# EBT #3 on the Tuscarora RR



## East Broad Top (Dec 29, 2007)

Once more, we grab our cameras and head to our favorite 10-mile stretch of track in central PA...
Today's train led by EBT #3, an 1873 Baldwin product, one of the EBT's original locomotives, and--along with #1--the oldest surviving EBT locos in operation. 












We started in Blacklog, where we catch #3 on the wye. The typical day on the TRR involves a freight leaving Burnt Cabins and headed north, coming into Blacklog from the east. On high-traffic days, the EBT locos handle the freight along the Shade Gap line from Blacklog to Neelyton, leaving the TRR crews to handle the Blair's Mills to Burnt Cabins traffic. 











Approaching Blacklog depot, the water tower stands prominently.











Not sure if that's the most comfortable way to run the locomotive, but the cramped cab has little room for a seat. 










Running through Blacklog Narrows, a small stone cut (one of few on the entire system)










Once through the narrows, it's on to Shade Gap. The train stopped to throw the switch to take the siding, so we snapped this shot while we could. 











Crossing Three Lick Creek. (For you non-Pennsylvanians, that's pronounced "three lick crick.") Folklore has it that it's called "Three Lick Creek" because after three licks, the water would be all gone. 

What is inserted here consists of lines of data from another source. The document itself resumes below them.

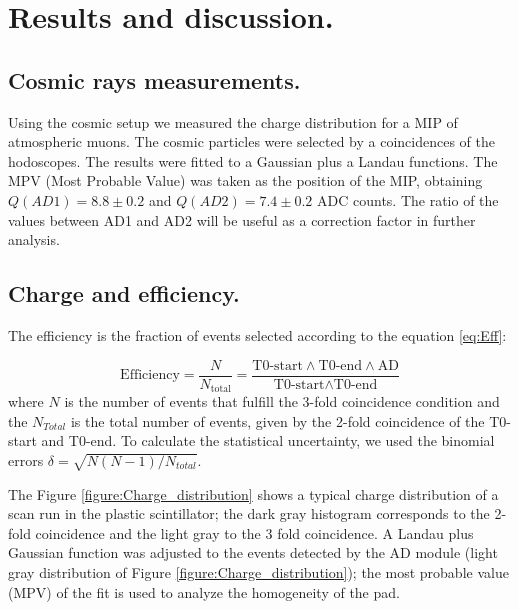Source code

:\section{Results and discussion.}

	\subsection{Cosmic rays measurements.}
	
	Using the cosmic setup we measured the charge distribution for a MIP of atmospheric muons. %
	The	cosmic particles were selected by a coincidences of the hodoscopes.
	The results were fitted to a Gaussian plus a Landau functions. The MPV (Most Probable Value)
	was taken as the position of the MIP, obtaining $Q(AD1)=8.8\pm0.2$ and $Q(AD2)=7.4\pm0.2$ ADC counts. The 
	ratio of the values between AD1 and AD2 will be useful as a correction factor in further analysis. 

  \subsection{Charge and efficiency.}
  The efficiency is the fraction of events selected according to the equation \ref{eq:Eff}:
  
  \begin{equation}\label{eq:Eff}
    \textrm{Efficiency}
    = \frac{N}{N_\text{total}}
    =\frac{ \textrm{T0-start}\wedge \textrm{T0-end}\wedge \textrm{AD}}
    {\textrm{T0-start}\wedge \textrm{T0-end} }
  \end{equation}
	where $N$ is the number of events that fulfill the 3-fold coincidence condition
	and the $N_{Total}$ is the total number 
	of events, given by the 2-fold coincidence of the T0-start and T0-end. To calculate the statistical 
	uncertainty, we used the binomial errors $\delta=\sqrt{N(N-1)/N_{total}}$. 

	The Figure \ref{figure:Charge_distribution} shows a typical charge distribution of a scan run in the 
	plastic scintillator; the dark gray	histogram corresponds to the 2-fold coincidence and the light gray to the
	3 fold coincidence. A Landau plus Gaussian function was adjusted to the events detected by the AD module
	(light gray distribution of Figure \ref{figure:Charge_distribution}); the most probable value (MPV) of the
	fit  is used to analyze the homogeneity of the pad. %
	
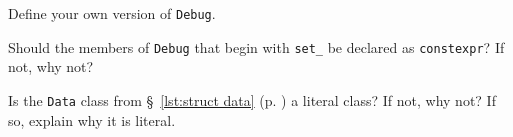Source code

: %
%
\begin{question}
Define your own version of \verb|Debug|.
\end{question}

\begin{question}
Should the members of \verb|Debug| that begin with \verb|set_| be
declared as \verb|constexpr|? If not, why not?
\end{question}

\begin{question}
Is the \verb|Data| class from \S~\ref{lst:struct data} (p. \pageref{lst:struct data}) a literal class? If
not, why not? If so, explain why it is literal.
\end{question}
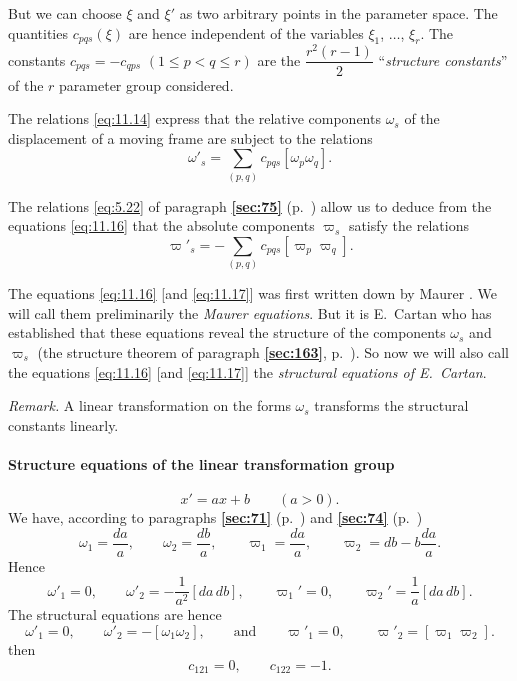 \documentclass[leqno,11pt]{book}
\numberwithin{equation}{chapter}
\theoremstyle{shape1}
\theoremstyle{shapesmall}
\newcommand{\fsref}[1]{{\rm\textsection\textbf{\ref{sec:#1}}}}
\newcommand{\vp}{\varpi}
\newcommand{\somespace}{\vspace{9pt}}
\begin{document}
But we can choose $\xi$ and $\xi'$ as two arbitrary points in the parameter space. The quantities $c_{pqs}(\xi)$ are hence independent of the variables $\xi_{1}$, $\dots$, $\xi_{r}$. The constants $c_{pqs}=-c_{qps}$ $(1\le p<q\le r)$ are the $\dfrac{r^{2}(r-1)}{2}$ ``\emph{structure constants}'' of the $r$ parameter group considered.

The relations \eqref{eq:11.14} express that the relative components $\omega_{s}$ of the displacement of a moving frame are subject to the relations
\begin{equation}
  \label{eq:11.16}
  \omega'_{s}=\sum_{(p,q)}c_{pqs}[\omega_{p}\omega_{q}].
\end{equation}

The relations \eqref{eq:5.22} of paragraph \fsref{75} (p.~\pageref{eq:5.22}) allow us to deduce from the equations \eqref{eq:11.16} that the absolute components $\vp_{s}$ satisfy the relations
\begin{equation}
  \label{eq:11.17}
  \vp'_{s}=-\sum_{(p,q)}c_{pqs}[\vp_{p}\vp_{q}].
\end{equation}

The equations \eqref{eq:11.16} [and \eqref{eq:11.17}] was first written down by Maurer \cite{3}. We will call them preliminarily the \emph{Maurer equations}. But it is E.~Cartan who has established that these equations reveal the structure of the components $\omega_{s}$ and $\vp_{s}$ (the structure theorem of paragraph \fsref{163}, p.~\pageref{sec:163}). So now we will also call the equations \eqref{eq:11.16} [and \eqref{eq:11.17}] the \emph{structural equations of E.~Cartan}.

\somespace

\emph{Remark.} A linear transformation on the forms $\omega_{s}$ transforms the structural constants linearly.


\paragraph{Structure equations of the linear transformation group}
\label{sec:158}
\[
x'=ax+b\qquad(a>0).
\]
We have, according to paragraphs \fsref{71} (p.~\pageref{sec:71}) and \fsref{74} (p.~\pageref{sec:74})
\[
\omega_{1}=\frac{da}{a},\qquad\omega_{2}=\frac{db}{a},\qquad\vp_{1}=\frac{da}{a},\qquad\vp_{2}=db-b\frac{da}{a}.
\]
Hence
\[
\omega'_{1}=0,\qquad\omega'_{2}=-\frac{1}{a^{2}}[da\,db],\qquad\vp_{1}'=0,\qquad\vp_{2}'=\frac{1}{a}[da\,db].
\]
The structural equations are hence
\[
\omega'_{1}=0,\qquad\omega'_{2}=-[\omega_{1}\omega_{2}],\qquad\text{and}\qquad\vp'_{1}=0,\qquad\vp'_{2}=[\vp_{1}\vp_{2}].
\]
then
\[
c_{121}=0,\qquad c_{122}=-1.
\]
\end{document}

We arrived at Neelyton a bit late, and were just able to catch #3 waiting for the west switch of the Neelyton wye to be thrown so she could head back to Shade Gap.










Catching up with them along the way west, the fireman taking a quick break from shoveling coal.











Same location, closer shot. They really should sweep off #3's tender a bit more often. Such a pretty color, and all that coal dust on the deck.











Number three pauses at Shade Gap for a few minutes--long enough for us to climb on top of the bridge over Shade Creek to snap this shot.









Back in Blacklog, a quick stop at the water tank before the crews do their switching.










With a full tank, a turn on the wye beckons.









Behind the Blacklog Depot for some switching. The track we're standing on leads to the Beers & Green woodworking shop. 











The empty hoppers get taken back to Robertsdale to the mines. The only coal traffic on the TRR are usually single hoppers delivered to various coal trestles, where the coal is sold for domestic use. 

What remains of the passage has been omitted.